Not sure how to get started....

  • Hey all....I am new to this site and really like reading everyone's ideas and stories. Was wondering if anybody has any tips for me? I have been overweight as long as I can remember....once in high school I was at a healthy weight of 170 lbs. and felt so great....since then(10 years ago) I have gained a lot of weight and have been struggling to get healthy again. Just had a baby in January and am slowly gaining more since. I don't want to stay this way for the rest of my life....I want to get to a healthy weight so as my son grows he has a good example to look up to. I have a wonderful husband and son and I want to start living my life with them instead of being embarrassed to even leave the house. I want to start calorie counting but every time I start I do good in the morning and then blow it before the end of the day..getting bummed and feeling like I will be heavy forever! I do have a problem with compulsive eating/bingeing. Any advice would be great! Help!

    Kira
  • Hi~!
    My advice would be to look at what you aim to do as a long process but that one where you've got the option of trying to do it quickly or trying to do it right.

    Working on the 'do it right', I would suggest a whole week of logging every single thing you eat or drink. There are programmes to help with this: I use DietPower but it's not free; sparkpeople.com is, and has the advantage of allowing you to log what meal you eat what at, including snacks. Once you've done a week of that, sit down and look at the patterns: When do you eat most? What do you eat? Is there some place where you can identify you ate mindlessly, and you could alter that by planning a better snack instead?
    And so on.
    These logging programmes show the calories of what you've eaten, as well as all the other nutrients. You might be surprised how many calories you eat and yet how lacking in nutrients your food is. Well, I was anyway.

    You might find when you look at your week's records, that just by eliminating or swapping some foods in a small way, you already begin to see results; and that without arbitrarily imposing a tiny calorie budget on yourself, the way lots of us do when we start.
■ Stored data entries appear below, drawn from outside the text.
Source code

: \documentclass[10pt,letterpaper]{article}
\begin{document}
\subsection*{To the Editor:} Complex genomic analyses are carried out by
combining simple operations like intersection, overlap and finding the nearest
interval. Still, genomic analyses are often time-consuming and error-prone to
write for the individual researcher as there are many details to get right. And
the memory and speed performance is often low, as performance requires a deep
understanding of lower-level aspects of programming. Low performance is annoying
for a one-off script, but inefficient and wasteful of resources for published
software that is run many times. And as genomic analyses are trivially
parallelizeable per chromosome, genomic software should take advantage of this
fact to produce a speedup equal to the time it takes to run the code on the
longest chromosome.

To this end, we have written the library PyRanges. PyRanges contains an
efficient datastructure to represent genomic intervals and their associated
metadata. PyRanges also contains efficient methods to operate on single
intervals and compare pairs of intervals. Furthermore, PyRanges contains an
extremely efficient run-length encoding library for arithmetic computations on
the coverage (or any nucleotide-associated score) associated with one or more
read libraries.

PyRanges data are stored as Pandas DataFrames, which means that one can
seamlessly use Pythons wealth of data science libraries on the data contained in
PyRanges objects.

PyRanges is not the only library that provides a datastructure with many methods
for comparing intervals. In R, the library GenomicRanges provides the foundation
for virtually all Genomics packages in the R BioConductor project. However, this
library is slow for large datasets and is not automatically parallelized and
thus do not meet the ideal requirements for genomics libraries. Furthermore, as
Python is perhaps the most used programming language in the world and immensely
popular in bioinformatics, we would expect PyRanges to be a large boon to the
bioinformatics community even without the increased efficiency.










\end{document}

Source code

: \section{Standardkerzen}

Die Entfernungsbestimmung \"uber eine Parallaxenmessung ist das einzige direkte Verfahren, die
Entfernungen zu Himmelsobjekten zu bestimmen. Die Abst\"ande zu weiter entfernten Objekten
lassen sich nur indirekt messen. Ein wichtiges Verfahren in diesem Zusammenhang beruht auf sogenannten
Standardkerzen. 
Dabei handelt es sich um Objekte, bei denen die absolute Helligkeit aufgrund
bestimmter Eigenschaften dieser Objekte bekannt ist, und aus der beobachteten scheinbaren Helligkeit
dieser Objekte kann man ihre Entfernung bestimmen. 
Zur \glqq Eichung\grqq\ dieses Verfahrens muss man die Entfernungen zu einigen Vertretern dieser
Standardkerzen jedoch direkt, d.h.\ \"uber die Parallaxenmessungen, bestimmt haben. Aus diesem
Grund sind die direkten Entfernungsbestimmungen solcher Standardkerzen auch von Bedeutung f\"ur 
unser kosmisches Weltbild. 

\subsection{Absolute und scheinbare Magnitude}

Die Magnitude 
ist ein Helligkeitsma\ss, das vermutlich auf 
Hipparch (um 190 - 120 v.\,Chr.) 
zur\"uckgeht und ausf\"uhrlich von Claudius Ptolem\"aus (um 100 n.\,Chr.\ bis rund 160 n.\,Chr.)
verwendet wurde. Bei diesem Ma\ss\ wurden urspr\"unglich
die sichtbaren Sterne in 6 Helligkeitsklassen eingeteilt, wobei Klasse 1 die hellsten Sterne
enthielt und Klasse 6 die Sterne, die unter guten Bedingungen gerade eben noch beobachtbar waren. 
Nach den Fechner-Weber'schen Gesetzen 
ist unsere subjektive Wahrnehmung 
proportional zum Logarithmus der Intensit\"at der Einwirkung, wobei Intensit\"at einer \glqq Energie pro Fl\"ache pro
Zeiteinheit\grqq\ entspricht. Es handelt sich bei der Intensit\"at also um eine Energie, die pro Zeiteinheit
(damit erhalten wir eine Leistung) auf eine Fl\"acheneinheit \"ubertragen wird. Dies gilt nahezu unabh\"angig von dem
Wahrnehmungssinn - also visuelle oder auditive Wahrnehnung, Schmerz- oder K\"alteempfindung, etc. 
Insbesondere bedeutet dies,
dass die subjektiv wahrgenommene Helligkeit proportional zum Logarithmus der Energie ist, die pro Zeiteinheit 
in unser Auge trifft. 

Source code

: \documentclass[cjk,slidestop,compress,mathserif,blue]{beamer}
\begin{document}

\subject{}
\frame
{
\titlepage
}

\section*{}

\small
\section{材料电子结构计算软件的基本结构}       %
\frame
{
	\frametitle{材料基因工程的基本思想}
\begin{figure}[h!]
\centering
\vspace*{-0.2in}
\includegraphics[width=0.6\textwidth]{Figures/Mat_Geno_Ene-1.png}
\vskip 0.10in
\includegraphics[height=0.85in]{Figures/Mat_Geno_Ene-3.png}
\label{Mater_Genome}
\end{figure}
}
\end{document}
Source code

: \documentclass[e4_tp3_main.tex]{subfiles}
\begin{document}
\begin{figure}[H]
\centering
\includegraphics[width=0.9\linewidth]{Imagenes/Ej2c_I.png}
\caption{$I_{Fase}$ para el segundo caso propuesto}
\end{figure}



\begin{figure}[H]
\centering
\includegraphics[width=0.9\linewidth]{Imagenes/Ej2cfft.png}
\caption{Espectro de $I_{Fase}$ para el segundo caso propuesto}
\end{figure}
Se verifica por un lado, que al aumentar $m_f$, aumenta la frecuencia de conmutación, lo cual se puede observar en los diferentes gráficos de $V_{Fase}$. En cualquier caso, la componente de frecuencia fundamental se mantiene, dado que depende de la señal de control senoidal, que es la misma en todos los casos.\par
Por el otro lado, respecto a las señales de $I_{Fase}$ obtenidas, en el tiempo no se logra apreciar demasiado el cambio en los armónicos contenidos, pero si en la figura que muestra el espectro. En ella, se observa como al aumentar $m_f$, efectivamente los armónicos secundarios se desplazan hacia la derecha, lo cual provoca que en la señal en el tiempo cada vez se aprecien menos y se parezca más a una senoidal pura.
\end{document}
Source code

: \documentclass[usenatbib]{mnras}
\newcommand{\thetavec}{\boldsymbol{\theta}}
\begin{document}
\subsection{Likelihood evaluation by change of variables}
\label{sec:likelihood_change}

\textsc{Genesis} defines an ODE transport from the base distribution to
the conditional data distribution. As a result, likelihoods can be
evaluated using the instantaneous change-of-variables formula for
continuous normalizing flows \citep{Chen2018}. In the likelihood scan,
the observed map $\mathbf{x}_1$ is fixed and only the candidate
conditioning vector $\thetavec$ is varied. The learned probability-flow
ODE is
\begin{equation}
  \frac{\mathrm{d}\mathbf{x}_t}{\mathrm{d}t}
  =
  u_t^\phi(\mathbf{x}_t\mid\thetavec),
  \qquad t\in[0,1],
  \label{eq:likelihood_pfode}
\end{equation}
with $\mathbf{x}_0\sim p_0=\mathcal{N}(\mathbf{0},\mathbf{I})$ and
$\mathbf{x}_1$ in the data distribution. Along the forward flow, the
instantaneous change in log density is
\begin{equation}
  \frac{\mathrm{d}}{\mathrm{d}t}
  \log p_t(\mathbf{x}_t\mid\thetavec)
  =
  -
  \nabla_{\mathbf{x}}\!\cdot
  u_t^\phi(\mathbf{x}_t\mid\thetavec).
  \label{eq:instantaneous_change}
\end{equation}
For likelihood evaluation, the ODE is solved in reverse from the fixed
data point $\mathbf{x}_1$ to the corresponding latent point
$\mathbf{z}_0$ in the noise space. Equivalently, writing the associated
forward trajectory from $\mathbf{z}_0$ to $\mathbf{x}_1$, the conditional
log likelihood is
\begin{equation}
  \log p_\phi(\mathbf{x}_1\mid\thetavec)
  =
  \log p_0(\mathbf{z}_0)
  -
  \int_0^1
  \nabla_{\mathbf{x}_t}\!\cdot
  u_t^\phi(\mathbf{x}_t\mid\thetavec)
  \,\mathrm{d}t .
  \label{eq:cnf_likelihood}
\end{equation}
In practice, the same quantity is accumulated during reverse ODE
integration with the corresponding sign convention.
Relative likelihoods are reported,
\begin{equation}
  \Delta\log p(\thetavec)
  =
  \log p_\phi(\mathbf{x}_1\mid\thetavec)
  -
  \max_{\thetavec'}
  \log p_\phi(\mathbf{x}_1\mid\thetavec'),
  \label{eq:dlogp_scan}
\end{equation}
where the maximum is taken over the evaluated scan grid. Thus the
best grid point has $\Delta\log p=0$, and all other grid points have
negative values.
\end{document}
If cutting out a cupcake and full fat milk (for example) gives you results, don't try for anything more draconian. The key is to find something sustainable for ever, not a punishment regime.

    Good luck!
  • I agree with everything that Rosinante said (big surprise there, huh!?). I started with very small changes at first. I think the first thing I did was to stop going to the candy machine every afternoon, and instead eat a big juicy orange. I also cut out potato chips (and all chips) at that time. Then I started bringing my lunch to work 4 days a week (I had a standing lunch date on the 5th day). I think I did this for several weeks before I actually started counting calories and trying to be more mindful of that.

    Some people find that they do best by diving in head-first with calorie counting, exercise, the whole thing. I did better with a gradual approach. I did start seeing small results almost immediately, and I started FEELING better very soon as well. So that encouraged me to keep going.

    I traveled a lot early this spring and kind of lost my way, gaining 15 pounds. So I am back at the beginning.....watching what I eat during the day. No candy. Packing my lunch and snacks for work. Cutting way, way back on alcohol. Soon, here, it will be time for me to start counting calories on a daily basis. I'm already feeling mentally better, even though the scale is not moving....yet.